Menurut studi baru yang dilakukan oleh konsultan manajemen Kearney, yang tersedia secara eksklusif untuk Business Insider, kurang dari sepuluh persen perusahaan Jerman menggunakan kemungkinan digitalisasi secara strategis dan komprehensif.
Meskipun penghindaran risiko sudah tinggi, pandemi virus corona juga menambah ketidakpastian dan kerugian finansial.
Kearney mengidentifikasi lima “jenis digitalisasi” yang berbeda di antara perusahaan-perusahaan Jerman.
Jerman mengalami peningkatan digitalisasi dalam semalam karena krisis Corona. Tiba-tiba, jutaan orang harus bekerja dari rumah, menggunakan panggilan video, melakukan pembayaran nirsentuh, memesan secara online dari pengecer lokal, serta streaming film dan serial di malam hari.
Meski demikian, perusahaan-perusahaan Jerman belum memanfaatkan potensi digitalisasi secara memadai. Setidaknya itulah yang ditunjukkan oleh studi baru oleh konsultan manajemen Kearney, yang tersedia secara eksklusif untuk Business Insider. Berdasarkan hal ini, hanya kurang dari sepuluh persen perusahaan yang terlibat dalam studi ini yang memanfaatkan kemungkinan digitalisasi secara strategis dan komprehensif.
Untuk penelitian ini, konsultan manajemen Kearney, bekerja sama dengan Asosiasi Riset Manajemen Jerman (DGMF), mewawancarai 165 anggota dewan perusahaan besar Jerman dalam wawancara yang berlangsung selama 30 hingga 60 menit di awal tahun. 80 persen perusahaan yang terlibat memiliki penjualan tahunan lebih dari satu miliar euro. Perusahaan-perusahaan dari berbagai sektor seperti otomotif, teknik mesin, ritel, bahan kimia dan farmasi turut hadir.

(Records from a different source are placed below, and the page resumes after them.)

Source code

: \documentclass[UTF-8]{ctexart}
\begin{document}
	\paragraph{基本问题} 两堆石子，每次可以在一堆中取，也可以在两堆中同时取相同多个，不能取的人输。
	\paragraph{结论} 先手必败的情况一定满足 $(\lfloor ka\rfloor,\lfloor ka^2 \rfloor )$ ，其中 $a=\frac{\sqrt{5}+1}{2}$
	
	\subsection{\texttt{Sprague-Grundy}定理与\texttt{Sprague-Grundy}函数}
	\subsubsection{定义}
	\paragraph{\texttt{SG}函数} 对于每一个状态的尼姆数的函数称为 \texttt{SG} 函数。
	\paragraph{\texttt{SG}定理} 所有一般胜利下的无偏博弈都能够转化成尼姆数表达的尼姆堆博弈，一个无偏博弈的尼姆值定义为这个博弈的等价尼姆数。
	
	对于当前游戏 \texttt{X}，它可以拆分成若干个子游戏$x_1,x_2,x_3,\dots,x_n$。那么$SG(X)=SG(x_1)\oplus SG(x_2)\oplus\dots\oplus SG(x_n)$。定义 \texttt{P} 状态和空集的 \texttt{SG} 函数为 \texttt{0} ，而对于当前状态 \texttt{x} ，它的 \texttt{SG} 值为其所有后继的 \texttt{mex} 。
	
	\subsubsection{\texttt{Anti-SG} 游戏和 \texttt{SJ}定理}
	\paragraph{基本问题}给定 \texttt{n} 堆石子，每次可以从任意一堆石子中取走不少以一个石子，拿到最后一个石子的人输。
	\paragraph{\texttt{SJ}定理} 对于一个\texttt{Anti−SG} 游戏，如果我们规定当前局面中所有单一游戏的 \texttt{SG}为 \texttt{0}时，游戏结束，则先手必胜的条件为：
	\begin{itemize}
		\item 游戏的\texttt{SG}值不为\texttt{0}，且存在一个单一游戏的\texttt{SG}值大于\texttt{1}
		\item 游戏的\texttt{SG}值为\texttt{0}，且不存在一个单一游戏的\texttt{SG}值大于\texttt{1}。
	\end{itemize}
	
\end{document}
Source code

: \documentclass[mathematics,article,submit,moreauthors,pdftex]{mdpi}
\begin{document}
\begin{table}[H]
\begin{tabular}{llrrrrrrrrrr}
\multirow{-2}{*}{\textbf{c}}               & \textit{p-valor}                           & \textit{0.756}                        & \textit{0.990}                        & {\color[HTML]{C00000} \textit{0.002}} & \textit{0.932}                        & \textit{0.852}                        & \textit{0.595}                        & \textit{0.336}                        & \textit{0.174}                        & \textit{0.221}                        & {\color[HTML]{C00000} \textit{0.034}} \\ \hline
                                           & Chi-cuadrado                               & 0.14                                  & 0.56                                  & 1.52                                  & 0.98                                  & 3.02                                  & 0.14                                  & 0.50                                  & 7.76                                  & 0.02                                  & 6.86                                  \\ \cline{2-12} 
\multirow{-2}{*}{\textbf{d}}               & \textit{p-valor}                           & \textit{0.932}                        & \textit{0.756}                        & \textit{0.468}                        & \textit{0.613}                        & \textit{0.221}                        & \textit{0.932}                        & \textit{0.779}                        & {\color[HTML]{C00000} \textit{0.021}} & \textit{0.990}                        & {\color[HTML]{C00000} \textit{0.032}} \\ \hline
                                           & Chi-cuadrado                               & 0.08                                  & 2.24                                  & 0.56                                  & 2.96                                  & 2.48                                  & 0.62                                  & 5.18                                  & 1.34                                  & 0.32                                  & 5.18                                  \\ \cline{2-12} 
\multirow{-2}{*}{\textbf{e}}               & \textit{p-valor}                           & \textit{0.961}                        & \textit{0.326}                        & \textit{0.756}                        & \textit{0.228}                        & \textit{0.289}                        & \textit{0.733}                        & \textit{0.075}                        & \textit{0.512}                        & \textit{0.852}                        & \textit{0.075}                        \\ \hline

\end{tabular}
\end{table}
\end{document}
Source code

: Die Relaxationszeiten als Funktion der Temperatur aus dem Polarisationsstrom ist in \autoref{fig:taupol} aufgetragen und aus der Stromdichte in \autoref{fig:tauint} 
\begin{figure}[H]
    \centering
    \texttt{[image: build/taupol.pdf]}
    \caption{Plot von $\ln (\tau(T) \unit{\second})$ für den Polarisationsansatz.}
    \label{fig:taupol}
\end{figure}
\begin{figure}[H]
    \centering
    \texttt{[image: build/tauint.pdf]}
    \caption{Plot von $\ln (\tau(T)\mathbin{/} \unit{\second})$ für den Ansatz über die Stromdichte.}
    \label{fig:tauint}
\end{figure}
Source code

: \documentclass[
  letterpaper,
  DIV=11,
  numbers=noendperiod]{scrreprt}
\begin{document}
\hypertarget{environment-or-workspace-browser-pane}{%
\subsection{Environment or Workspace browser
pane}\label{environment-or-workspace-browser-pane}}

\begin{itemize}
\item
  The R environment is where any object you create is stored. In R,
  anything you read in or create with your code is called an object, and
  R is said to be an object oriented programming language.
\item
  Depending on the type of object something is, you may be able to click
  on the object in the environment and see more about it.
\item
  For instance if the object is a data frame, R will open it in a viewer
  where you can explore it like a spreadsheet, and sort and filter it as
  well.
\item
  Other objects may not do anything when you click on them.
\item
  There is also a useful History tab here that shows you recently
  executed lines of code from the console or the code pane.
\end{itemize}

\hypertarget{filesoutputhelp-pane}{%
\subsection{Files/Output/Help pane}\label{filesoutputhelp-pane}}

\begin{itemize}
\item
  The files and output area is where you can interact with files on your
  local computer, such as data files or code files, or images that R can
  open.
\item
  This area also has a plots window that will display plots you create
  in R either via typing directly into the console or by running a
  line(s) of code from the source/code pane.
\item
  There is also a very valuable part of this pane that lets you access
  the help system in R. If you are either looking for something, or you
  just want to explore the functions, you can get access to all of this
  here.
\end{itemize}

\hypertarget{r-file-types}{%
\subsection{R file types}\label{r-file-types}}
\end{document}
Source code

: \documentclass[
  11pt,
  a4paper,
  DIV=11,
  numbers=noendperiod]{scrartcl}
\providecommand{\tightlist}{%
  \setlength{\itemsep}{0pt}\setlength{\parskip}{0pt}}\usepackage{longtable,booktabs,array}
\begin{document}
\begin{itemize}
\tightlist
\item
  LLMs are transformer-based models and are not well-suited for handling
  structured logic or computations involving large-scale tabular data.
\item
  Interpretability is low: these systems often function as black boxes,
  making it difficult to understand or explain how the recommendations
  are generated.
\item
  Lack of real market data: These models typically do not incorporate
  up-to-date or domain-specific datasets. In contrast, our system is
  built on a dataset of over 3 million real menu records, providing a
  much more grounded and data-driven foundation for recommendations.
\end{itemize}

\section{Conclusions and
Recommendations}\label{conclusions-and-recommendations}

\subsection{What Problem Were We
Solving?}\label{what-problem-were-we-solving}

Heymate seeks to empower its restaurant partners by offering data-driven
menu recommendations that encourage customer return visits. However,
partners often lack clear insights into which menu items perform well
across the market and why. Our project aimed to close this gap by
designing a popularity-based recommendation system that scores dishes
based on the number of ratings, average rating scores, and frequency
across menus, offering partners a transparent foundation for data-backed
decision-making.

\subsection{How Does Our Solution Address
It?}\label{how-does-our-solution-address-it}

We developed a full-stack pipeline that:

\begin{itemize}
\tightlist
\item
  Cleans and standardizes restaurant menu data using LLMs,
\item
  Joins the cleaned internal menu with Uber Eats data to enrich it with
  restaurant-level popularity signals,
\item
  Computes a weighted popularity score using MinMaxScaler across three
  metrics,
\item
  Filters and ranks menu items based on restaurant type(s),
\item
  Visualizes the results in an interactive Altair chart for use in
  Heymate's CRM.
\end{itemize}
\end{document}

Perusahaan-perusahaan Jerman kurang berani melakukan digitalisasi
Kajian tersebut sebenarnya seharusnya dipublikasikan pada bulan Maret, namun ditunda karena Corona. Pada musim panas, konsultan manajemen melakukan 50 wawancara singkat untuk memasukkan pengalaman terkait pandemi ini.
Alhasil, Corona memperburuk keadaan. Jika penghindaran risiko sudah tinggi sebelumnya, kini terdapat ketidakpastian mengenai perkembangan lebih lanjut dan kerugian finansial. “Jika kita boleh jujur, sebelum krisis ini, keberanian sudah berkurang dan hal tersebut belum meningkat saat ini,” Kearney mengutip pernyataan seorang eksekutif. Namun hal ini mempunyai risiko bahwa perusahaan-perusahaan yang sudah tertinggal akan semakin tertinggal.
“Tidak ada alasan tunggal mengapa sebuah perusahaan enggan melakukan digitalisasi: Namun kami melihat bahwa dalam sebagian besar kasus, penyebabnya terletak pada perusahaan dan sering kali terdapat kurangnya visi dan strategi secara keseluruhan. Banyak anggota dewan sering kali masih merasa bahwa berenang di arus utama saja sudah cukup,” Martin Eisenhut, mitra dan kepala Jerman di Kearney, mengatakan kepada Business Insider. Alasan yang paling banyak dikutip untuk tidak melakukan upaya ini mencerminkan sebuah tren: “Rasa takut membuat kesalahan mengaburkan peluang yang ada dalam digitalisasi. Namun rasa takut bukanlah penasihat yang baik. Dalam dekade ini, mereka yang berani dan mengambil tindakan akan menang.”
Konsultan manajemen mengidentifikasi lima “jenis digitalisasi” yang berbeda di antara perusahaan-perusahaan Jerman. Kearney bersaksi bahwa hanya tiga persen dari perusahaan yang terlibat adalah “penentang digital” yang memandang digitalisasi sebagai “hype” – bahkan saat ini di tengah pandemi. Bagi mereka, kantor di rumah hanyalah solusi darurat. Hal ini mungkin terjadi karena produk digital belum banyak diminati oleh industri-industri tersebut atau di kalangan pelanggannya.
Titik mati, masalah keamanan, pedoman perlindungan data: banyak perusahaan melihat masalah ini di atas segalanya
Berbeda dengan mereka, para “pengeluh digital” menyadari adanya potensi tersebut, namun mereka tidak mempunyai kekuatan untuk melakukannya. Perusahaan-perusahaan melihat permasalahan ini di atas segalanya: hambatan teknis, titik mati, masalah keamanan, perlindungan data dan kondisi kerangka hukum menghalangi mereka. Penulis penelitian menempatkan sepuluh persen perusahaan dalam kategori ini.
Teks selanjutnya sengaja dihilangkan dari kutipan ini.